Clippy driving me to insanity, insisting on iterators

Sure, I don't mean you should be rude. I just wouldn't spend much time worrying about what C programmers (who presumably don't know Rust) think of my Rust code. :man_shrugging:

3 Likes

I guess I have mixed up a few problems here. 'problems' is perhaps too strong a word, rather 'puzzles' for the curious mind. None of this an actual problem for anything I'm currently doing with Rust.

It all starts with wanting to do in Rust what is done in C in this Intel article: Intel Developer Zone.

The puzzles that arise are:

  1. Yes, 49241 micro seconds of Rust is significantly slower that the 44361 micro seconds of C.

  2. On ARM it's a lot worse 795426 us for C, 2860273 for Rust! What is that about?

  3. The fastest Rust solution is not "Clippy approved". Clippy complains about "needless_range_loop". The question then is: Can this be done in a Clippy friendly manner?

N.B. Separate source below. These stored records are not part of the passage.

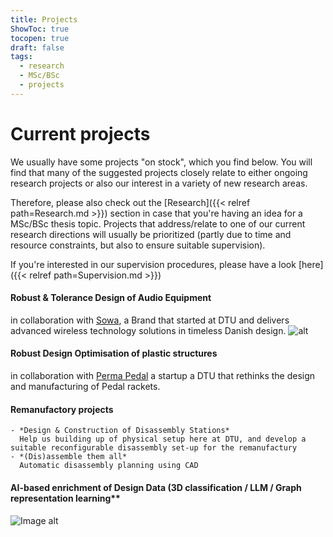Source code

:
 ```yaml
---
title: Projects
ShowToc: true
tocopen: true
draft: false
tags:
  - research
  - MSc/BSc
  - projects
---
```


#  Current projects
We usually have some projects "on stock", which you find below. You will find that many of the suggested projects closely relate to either ongoing research projects or also our interest in a variety of new research areas. 

Therefore, please also check out the [Research]({{< relref path=Research.md >}}) section in case that you're having an idea for a MSc/BSc thesis topic. Projects that address/relate to one of our current research directions will usually be prioritized (partly due to time and resource constraints, but also to ensure suitable supervision). 

If you're interested in our supervision procedures, please have a look [here]({{< relref path=Supervision.md >}})


####  Robust & Tolerance Design of Audio Equipment
in collaboration with [Sowa](https://www.sowasound.com/), a Brand that started at DTU and delivers advanced wireless technology solutions in timeless Danish design.
	![alt](https://images.squarespace-cdn.com/content/v1/64f72746c655ff0cf5caeed1/33220060-297f-4f45-91c2-340e23db7475/Explosion+live6.png?format=1500w)
  
#### Robust Design Optimisation of plastic structures
  in collaboration with [Perma Pedal](https://permapadel.com/) a startup a DTU that rethinks the design and manufacturing of Pedal rackets.   
 
#### Remanufactory projects
	- *Design & Construction of Disassembly Stations* 
	  Help us building up of physical setup here at DTU, and develop a suitable reconfigurable disassembly set-up for the remanufactury
	- *(Dis)assemble them all*
	  Automatic disassembly planning using CAD

#### AI-based enrichment of Design Data (3D classification / LLM / Graph representation learning** 
![Image alt](/images/azembra.png)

  4. The Rust solution I came up with that Clippy likes is a nightmare, horribly verbose, obfuscated and impossible to understand. It's also much slower. I certainly don't like that style of Rust code. Likely that is my fault though, is there a better way?

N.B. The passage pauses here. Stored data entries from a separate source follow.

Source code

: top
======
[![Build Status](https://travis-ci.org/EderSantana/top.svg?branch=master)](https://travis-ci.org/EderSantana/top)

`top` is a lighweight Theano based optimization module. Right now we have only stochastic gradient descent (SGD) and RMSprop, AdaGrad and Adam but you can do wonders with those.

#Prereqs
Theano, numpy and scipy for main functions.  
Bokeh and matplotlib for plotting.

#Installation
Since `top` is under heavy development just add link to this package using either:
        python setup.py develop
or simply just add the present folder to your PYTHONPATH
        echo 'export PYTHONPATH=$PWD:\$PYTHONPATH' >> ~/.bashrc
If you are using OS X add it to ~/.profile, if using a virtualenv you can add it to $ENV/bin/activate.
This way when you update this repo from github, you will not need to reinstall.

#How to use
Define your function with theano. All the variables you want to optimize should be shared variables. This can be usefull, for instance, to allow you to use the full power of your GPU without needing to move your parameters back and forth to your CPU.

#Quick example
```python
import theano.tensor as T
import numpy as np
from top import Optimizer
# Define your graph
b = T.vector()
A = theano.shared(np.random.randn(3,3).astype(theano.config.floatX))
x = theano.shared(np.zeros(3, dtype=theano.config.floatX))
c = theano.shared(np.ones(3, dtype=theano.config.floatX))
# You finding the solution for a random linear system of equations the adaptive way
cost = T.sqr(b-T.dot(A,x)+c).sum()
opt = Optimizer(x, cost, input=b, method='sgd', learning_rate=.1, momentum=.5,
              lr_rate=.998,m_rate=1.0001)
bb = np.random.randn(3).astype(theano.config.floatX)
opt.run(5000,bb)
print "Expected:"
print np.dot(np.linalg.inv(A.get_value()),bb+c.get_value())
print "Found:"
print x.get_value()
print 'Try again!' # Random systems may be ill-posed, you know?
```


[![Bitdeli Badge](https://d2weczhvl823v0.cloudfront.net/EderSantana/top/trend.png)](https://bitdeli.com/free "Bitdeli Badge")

  5. What if we forget the C example code and just produce a Rust equivalent functionality, no matter how it is done. How would a Rust guru do that?

2 Likes

That is a wicked thought. So wicked in fact that I just could not resist trying it.

I ran my loop_blocking.c through c2rust, changed the name the main it generated and called it at the end of my Rust code.

The result is stunning:

On x86_64:

$ RUSTFLAGS="-C opt-level=3 -C debuginfo=0 -C target-cpu=native" cargo run  --release
...
MAX:        4096,
BLOCK_SIZE: 64,
do_it_0:    180838us
do_it_1:    183917us
do_it_2:    50366us
do_it_3:    67663us
do_it_4:    51039us
MAX:        4096
BLOCK_SIZE: 64
do_it_0:    185558us
do_it_1:    37898us

$ clang  -Wall -O3 -o loop_blocking loop_blocking.c
$ ./loop_blocking
MAX:        4096
BLOCK_SIZE: 64
do_it_0:    186156us
do_it_1:    37656us

$ gcc  -Wall -O3 -o loop_blocking loop_blocking.c
$ ./loop_blocking
MAX:        4096
BLOCK_SIZE: 64
do_it_0:    183282us
do_it_1:    42386us

Yay! Rust is on a par with Clang and handily beats GCC.

On ARM aarch64:

$ RUSTFLAGS="-C opt-level=3 -C debuginfo=0 -C target-cpu=native" cargo run  --release
...
MAX:        4096,
BLOCK_SIZE: 64,
do_it_0:    3071584us
do_it_1:    3071831us
do_it_2:    2865702us
do_it_3:    3206544us
do_it_4:    2866663us
MAX:        4096
BLOCK_SIZE: 64
do_it_0:    2615057us
do_it_1:    800239us

$ clang  -Wall -O3 -o loop_blocking loop_blocking.c
$ ./loop_blocking
MAX:        4096
BLOCK_SIZE: 64
do_it_0:    2674021us
do_it_1:    833169us

$ gcc  -Wall -O3 -o loop_blocking loop_blocking.c
$ ./loop_blocking
MAX:        4096
BLOCK_SIZE: 64
do_it_0:    2778817us
do_it_1:    826443us

Yay! Rust now beats both Clang and GCC!

What on Earth is going on here?

The c2rust generated code even look quite nice:

pub unsafe extern "C" fn do_it_1(mut a: *mut [libc::c_float; 4096],
                                 mut b: *mut [libc::c_float; 4096]) {
    let mut i: libc::c_int = 0 as libc::c_int;
    while i < 4096 as libc::c_int {
        let mut j: libc::c_int = 0 as libc::c_int;
        while j < 4096 as libc::c_int {
            let mut ii: libc::c_int = i;
            while ii < i + 64 as libc::c_int {
                let mut jj: libc::c_int = j;
                while jj < j + 64 as libc::c_int {
                    (*a.offset(ii as isize))[jj as usize] +=
                        (*b.offset(jj as isize))[ii as usize];
                    jj += 1
                }
                ii += 1
            }
            j += 64 as libc::c_int
        }
        i += 64 as libc::c_int
    };
}
8 Likes

I might be writing a lot of Rust code in C at this rate :slight_smile:

2 Likes

I don't have an ARM chip around. I would be interested in seeing, as the code goes from @ZiCog Rust to c2rust Rust, which change made the difference on ARM.

2 Likes

Looking at the disassembly on rust playground, it appears there are no bounds checks in this version -- there is no length information even associated with the two input pointers to bounds check against, and the indexing against the arrays pointed to are not bounds checked because of their statically-known lengths.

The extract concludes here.